本発明は、トランスファーロールコーターによりインク受理層を形成させるインクジェット記録媒体の製造方法に関する。
インクジェット記録方式は、各種の方法により飛翔させたインクの微小液滴を、紙などの記録用紙に付着させて画像や文字を形成させる記録方式である。この記録方式は、高速化、フルカラー化が容易である上、記録時の騒音が低く、装置が低価格なこともあって、家庭ユーザー用として目覚しく普及している。また、商業用途の分野において、可変情報(公共料金やクレジットの請求書や領収書、配送用伝票、広告など)の印刷は、従来ノンインパクト(NIP)印刷を用いていたが、最近では、ラインヘッドを有する高速インクジェットプリンターによる印刷に置き換わり始めている。
インクジェット記録方式に用いる記録媒体は、顔料を含むインク受理層を設けない非塗工紙タイプと、顔料を含むインク受理層を設けた塗工紙タイプとに大別され、通常、ホームページ印刷やビジネスレポートには安価な非塗工紙タイプのものが用いられ、デジタルカメラなどの出力には高精細画像を再現できる塗工紙タイプのものが用いられている。
特に、インクジェット記録方式の用途拡大に伴い、塗工紙タイプのインクジェット記録媒体として、両面にも印刷可能で高精細画像を安価に再現できるものが求められている。このため、インクジェット記録媒体の生産性を向上させてコスト低減を図るため、オンマシンコーターで製造できる技術が要求されている。
また、インクジェットによる印字前に、記録媒体に予めオフセット印刷で背景(罫線やロゴマークなど)が印刷される場合もあり、インクジェット記録媒体にはオフセット印刷適性も要求されている。
オンマシンコーターでインクジェット記録媒体を製造する技術としては、オフセット印刷可能なインクジェット記録用紙をオンマシンコーターで製造する技術(例えば特許文献1参照)や、普通紙の感触を有するインクジェット記録用紙の製造技術(例えば特許文献2参照)が開示されている。
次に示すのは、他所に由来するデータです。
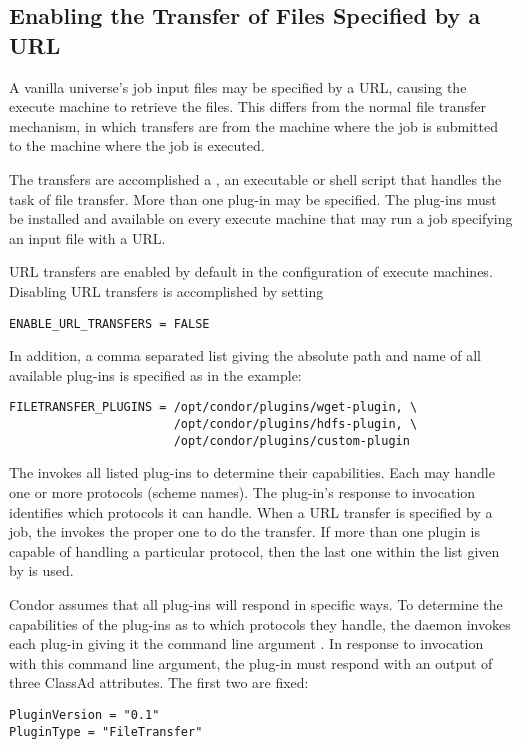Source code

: \subsection{\label{sec:URL-transfer}
Enabling the Transfer of Files Specified by a URL}

A vanilla universe's job input files may be specified by a URL,
causing the execute machine to retrieve the files.
This differs from the normal file transfer mechanism,
in which transfers are from the machine where the job is submitted
to the machine where the job is executed.

The transfers are accomplished a ,
an executable or shell script that handles the task of file transfer.
More than one plug-in may be specified.
The plug-ins must be installed and available on every execute machine 
that may run a job specifying an input file with a URL.

URL transfers are enabled by default in the configuration 
of execute machines.
Disabling URL transfers is accomplished by setting
\footnotesize
\begin{verbatim}
ENABLE_URL_TRANSFERS = FALSE
\end{verbatim}
\normalsize

In addition, a comma separated list giving the absolute path and name
of all available plug-ins is specified as in the example:
\footnotesize
\begin{verbatim}
FILETRANSFER_PLUGINS = /opt/condor/plugins/wget-plugin, \
                       /opt/condor/plugins/hdfs-plugin, \
                       /opt/condor/plugins/custom-plugin
\end{verbatim}
\normalsize

The  invokes all listed plug-ins to determine their 
capabilities. Each may handle one or more protocols (scheme names).
The plug-in's response to invocation identifies which protocols
it can handle.
When a URL transfer is specified by a job,
the  invokes the proper one to do the transfer.
If more than one plugin is capable of handling a particular protocol,
then the last one within the list given by 
is used.

Condor assumes that all plug-ins will respond in specific
ways.
To determine the capabilities of the plug-ins as to which protocols
they handle,
the \Condor{starter} daemon invokes each plug-in giving it the
command line argument .
In response to invocation with this command line argument,
the plug-in must respond with an output of three ClassAd attributes. 
The first two are fixed:
\footnotesize
\begin{verbatim}
PluginVersion = "0.1"
PluginType = "FileTransfer"
\end{verbatim}
\normalsize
また、一般印刷用紙を高速で製造する技術としては、ゲートロールコーターにて印刷用顔料と被紙を製造する技術(例えば特許文献3参照)が開示されている。
特開2002−127587号公報 特開平4−219267号公報 特開平6−25997号公報
しかしながら、上記特許文献1記載の技術の場合、オンマシンコーターといってもトランスファーロールコーター(ゲートロールコーター、ロッドメータリングサイズプレス、ブレードメータリングサイズプレスなど)での製造はできず、エアナイフコーターを適用できるに過ぎない。トランスファーロールコーターで塗工するためには塗料のハイシェア粘度を低くする必要があるが、特許文献1記載の技術の場合、塗料のハイシェア粘度を低くするため塗料の固形分を低くした結果、トランスファーロールコーターでは所定の塗工量を付与できない。一方、所定の塗工量を得るために塗料の固形分を高くすると、トランスファーロールコーターでの塗工不良が生じてしまう。一方、エアナイフコーターでは、両面にインク受理層を設けたインクジェット記録媒体を安価に生産することが困難なため、両面印刷可能なインクジェット記録媒体の実現ができない。
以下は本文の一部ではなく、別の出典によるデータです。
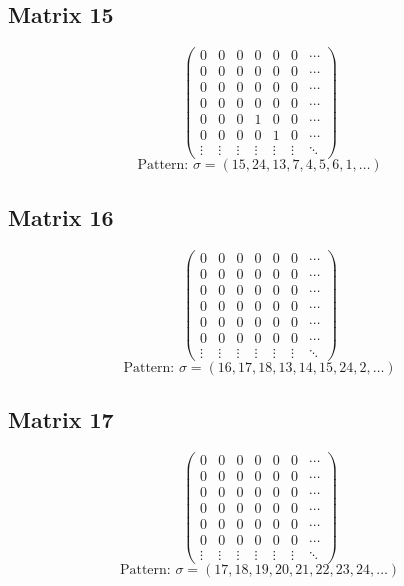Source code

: \documentclass{article}
\begin{document}
\subsection*{Matrix 15}
\[
\begin{pmatrix}
  0 & 0 & 0 & 0 & 0 & 0 & \cdots \\
  0 & 0 & 0 & 0 & 0 & 0 & \cdots \\
  0 & 0 & 0 & 0 & 0 & 0 & \cdots \\
  0 & 0 & 0 & 0 & 0 & 0 & \cdots \\
  0 & 0 & 0 & 1 & 0 & 0 & \cdots \\
  0 & 0 & 0 & 0 & 1 & 0 & \cdots \\
\vdots & \vdots & \vdots & \vdots & \vdots & \vdots & \ddots
\end{pmatrix}
\]
\[
\text{Pattern: } \sigma = (15, 24, 13, 7, 4, 5, 6, 1, \ldots)
\]
\vspace{0.5em}

\subsection*{Matrix 16}
\[
\begin{pmatrix}
  0 & 0 & 0 & 0 & 0 & 0 & \cdots \\
  0 & 0 & 0 & 0 & 0 & 0 & \cdots \\
  0 & 0 & 0 & 0 & 0 & 0 & \cdots \\
  0 & 0 & 0 & 0 & 0 & 0 & \cdots \\
  0 & 0 & 0 & 0 & 0 & 0 & \cdots \\
  0 & 0 & 0 & 0 & 0 & 0 & \cdots \\
\vdots & \vdots & \vdots & \vdots & \vdots & \vdots & \ddots
\end{pmatrix}
\]
\[
\text{Pattern: } \sigma = (16, 17, 18, 13, 14, 15, 24, 2, \ldots)
\]
\vspace{0.5em}

\subsection*{Matrix 17}
\[
\begin{pmatrix}
  0 & 0 & 0 & 0 & 0 & 0 & \cdots \\
  0 & 0 & 0 & 0 & 0 & 0 & \cdots \\
  0 & 0 & 0 & 0 & 0 & 0 & \cdots \\
  0 & 0 & 0 & 0 & 0 & 0 & \cdots \\
  0 & 0 & 0 & 0 & 0 & 0 & \cdots \\
  0 & 0 & 0 & 0 & 0 & 0 & \cdots \\
\vdots & \vdots & \vdots & \vdots & \vdots & \vdots & \ddots
\end{pmatrix}
\]
\[
\text{Pattern: } \sigma = (17, 18, 19, 20, 21, 22, 23, 24, \ldots)
\]
\vspace{0.5em}
\end{document}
また、上記特許文献2記載の技術の場合、基紙に塗布する被覆層用塗料の低ひずみ速度のB型粘度が1〜100Pa・sと非常に高いため、フィルムトランスファーロールコーターを用いて高速塗工を行うと、ロールから紙が剥離する際の剥離パターンに起因する塗工欠陥が目立つ等の問題が生じ、高速での塗工処理は困難であった。また、この技術は、普通紙の感触を狙ったものであるため、被覆層中の顔料の存在比率が低く、インクの吸収容量が不足し、充分なインクジェット適性が得られない欠点があった。
一方、上記特許文献3記載の技術は、一般的な顔料塗被紙の製造技術を開示するに過ぎず、インクジェット印刷適性についてはまったく検討されていない。
従って、本発明の目的は、オフセット印刷が可能でインクジェット記録適性にも優れ、高速塗工に適したトランスファーロールコーターで製造可能なインクジェット記録媒体の製造方法を提供することにある。
本発明者らは、前述の課題を解決すべく鋭意検討した結果、顔料中に所定の軽質炭酸カルシウム−シリカ複合物を含有させ、かつ所定粘度の塗工液を用いることにより、トランスファーロールコーターを用いて優れた性能を有するインク受理層を形成できることを見出した。
すなわち本発明の上記の目的は、支持体の少なくとも一方の面に、顔料及びバインダーを主成分とする塗工液をトランスファーロールコーターで塗工後、乾燥してインク受理層を設けるインクジェット記録媒体の製造方法であって、前記塗工液のハーキュレス粘度が5〜30mPa・sで、かつ、前記顔料が吸油量100〜250ml/100g、BET比表面積5〜150m/g、平均粒子径1.0〜10μmの軽質炭酸カルシウム−シリカ複合物を含有することを特徴とするインクジェット記録媒体の製造方法によって達成された。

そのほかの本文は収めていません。